In my function, I am using .find and I need to be using .at, because the way I have it now doesn't account for extra whitespace etc., but I have no idea how to implement this change. I looked through the internet and I can't find a good example of the .at in work. I have an input of names:
firstname lastname and I need it to be
lastname, firstname .
My program "works", except it's bad style and I need to be using .at
Any suggestions or a good resource I can check for an example?

string parseInputString (string oneline)
       {
       string newName;  
       string firstName, lastName;   
       int index;
       
       index = oneline.find (' ');
       firstName = oneline.substr(0, index);
       oneline = oneline.substr(index + 1, oneline.length() - 1);
       lastName = oneline;
       newName = lastName + ", " + firstName + ".";
       return newName;
       }
#include<iostream>
using namespace std;
      string parseInputString (string oneline)
      {
      string newName;
      string firstName, lastName;
      int index;
      index = oneline.find(' ');
      int ret = oneline.at(index);
      firstName = oneline.substr(0, index);
      oneline = oneline.substr(index + 1, oneline.length() - 1);
      lastName = oneline;
      newName = lastName + ", " + firstName + ".";
      return newName;
      }
int main(){
string name = "FirstName LastName";
string res= parseInputString(name);
cout<<"Result: "<<res<<endl;
return 0;
}

>> My program "works", except it's bad style and I need to be using .at

I don't know what the style problem would be nor how using "at" would help.


>> I need to be using .at, because the way I have it now doesn't account for extra whitespace etc.

Again, how would using "at" help? Perhaps use find_first_of and find_last_of instead to handle more than one character of white space.

@tkud, wow. Thanks for that help! I will definitely see if I can implement that instead of what I have to see if that pleases my professor more. Hahaha. I tried something along those lines and my program crashed HARD. It said "program is being asked to execute in an unexpected way...shutting down..." or someting along those lines, so using .at had me scared! I was like WTH???!!! I'm such a noob, I still panic at small stuff.
@ VernonDozier, yeah, "bad style" is my professor's terminology and it wasn't exactly along the lines of what he had in mind. I guess it's true your suggestion of using find_first_of, find_last_of, but when he emailed me his "thoughts" on my program, he definitely said use .at, and what I had was "bad style" because of the white space issue, so I tried switching over and realized that I had no clue what ".at" even really meant! I'm a disaster. I know it.
Since y'all seem to be pretty proficient, can you reccomend a good resource to brush up on this stuff, beyond what my crappy textbook teaches? Thanks!
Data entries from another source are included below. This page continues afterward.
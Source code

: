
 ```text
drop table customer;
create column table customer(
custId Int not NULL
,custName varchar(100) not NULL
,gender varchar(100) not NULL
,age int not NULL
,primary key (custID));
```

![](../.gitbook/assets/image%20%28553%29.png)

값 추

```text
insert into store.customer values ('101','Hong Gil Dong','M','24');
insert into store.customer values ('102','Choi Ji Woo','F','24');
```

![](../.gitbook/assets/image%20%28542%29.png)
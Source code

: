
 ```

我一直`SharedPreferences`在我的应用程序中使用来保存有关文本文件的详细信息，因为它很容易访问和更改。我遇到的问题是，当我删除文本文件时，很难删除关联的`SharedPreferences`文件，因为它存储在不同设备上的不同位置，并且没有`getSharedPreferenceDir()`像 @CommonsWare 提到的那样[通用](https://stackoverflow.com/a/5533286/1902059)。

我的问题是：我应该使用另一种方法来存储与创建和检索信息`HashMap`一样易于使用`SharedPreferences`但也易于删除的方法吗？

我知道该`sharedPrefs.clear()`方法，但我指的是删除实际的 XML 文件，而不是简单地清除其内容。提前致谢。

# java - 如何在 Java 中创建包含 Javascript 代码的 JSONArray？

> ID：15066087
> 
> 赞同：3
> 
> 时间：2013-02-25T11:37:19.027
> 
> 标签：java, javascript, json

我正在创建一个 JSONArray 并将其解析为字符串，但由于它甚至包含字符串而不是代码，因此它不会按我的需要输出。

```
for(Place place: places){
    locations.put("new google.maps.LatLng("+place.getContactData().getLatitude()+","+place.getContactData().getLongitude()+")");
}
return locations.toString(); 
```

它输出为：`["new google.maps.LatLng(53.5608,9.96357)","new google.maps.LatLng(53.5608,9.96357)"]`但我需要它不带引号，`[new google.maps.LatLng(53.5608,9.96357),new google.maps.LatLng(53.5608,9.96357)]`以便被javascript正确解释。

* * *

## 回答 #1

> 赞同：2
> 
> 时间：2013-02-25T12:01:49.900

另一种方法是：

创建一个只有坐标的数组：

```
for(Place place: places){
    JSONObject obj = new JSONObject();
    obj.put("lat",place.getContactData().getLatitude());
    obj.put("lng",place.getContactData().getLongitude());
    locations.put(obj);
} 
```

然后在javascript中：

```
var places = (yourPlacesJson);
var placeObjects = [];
string parseInputString( const string& oneline ) // prefer passing by const referance
{
    // when possible, initialize objects at the point of their definition
    string::size_type index = oneline.find (' ') ;
    string firstName = oneline.substr( 0, index ) ;

    // find the next non-space character
    index = oneline.find_first_not_of( ' ', index ) ;

    string lastName ;
    if( index != string::npos ) // if there is something after the spaces
        lastName = oneline.substr( index ) ; // lastName is everything from there on

    return lastName + ", " + firstName + "." ;

}

>> I tried something along those lines and my program crashed HARD. It said "program is being asked to execute in an unexpected way...shutting down..." or someting along those lines, so using .at had me scared! I was like WTH???!!! I'm such a noob, I still panic at small stuff.


Nothing to be scared about. It just means you had a bug that crashed the program. It almost certainly meant that you you were trying to access an array element that didn't exist. Probably -1, which is npos. Note that the code from vijayan121 checks for npos.

That's the whole point of "at". It helps you avoid that problem. But you still have to handle that out_of_range exception somehow.

http://www.cplusplus.com/reference/string/string/at/

This member function behaves as operator[] , except that at also performs a range check, throwing an exception of type out_of_range in case that pos is not an actual position in the string.

As for resources, here's your online resource for everything C++. You can find all the standard functions like "at" here.

http://www.cplusplus.com/reference/

Thanks Vernon! I know about cplusplus.com, but I guess it just seemed overwhelming since it has SO MUCH info, but literally everyone recommends it, so I'm just going to make time everyday and start going through the site. (I have a total deskjob, so that helps...ha!)It's the only way I'm going to really learn, I guess. It seems like everyone in my class has been programming their whole life and they taught themselves! I think that's crazy. Wow.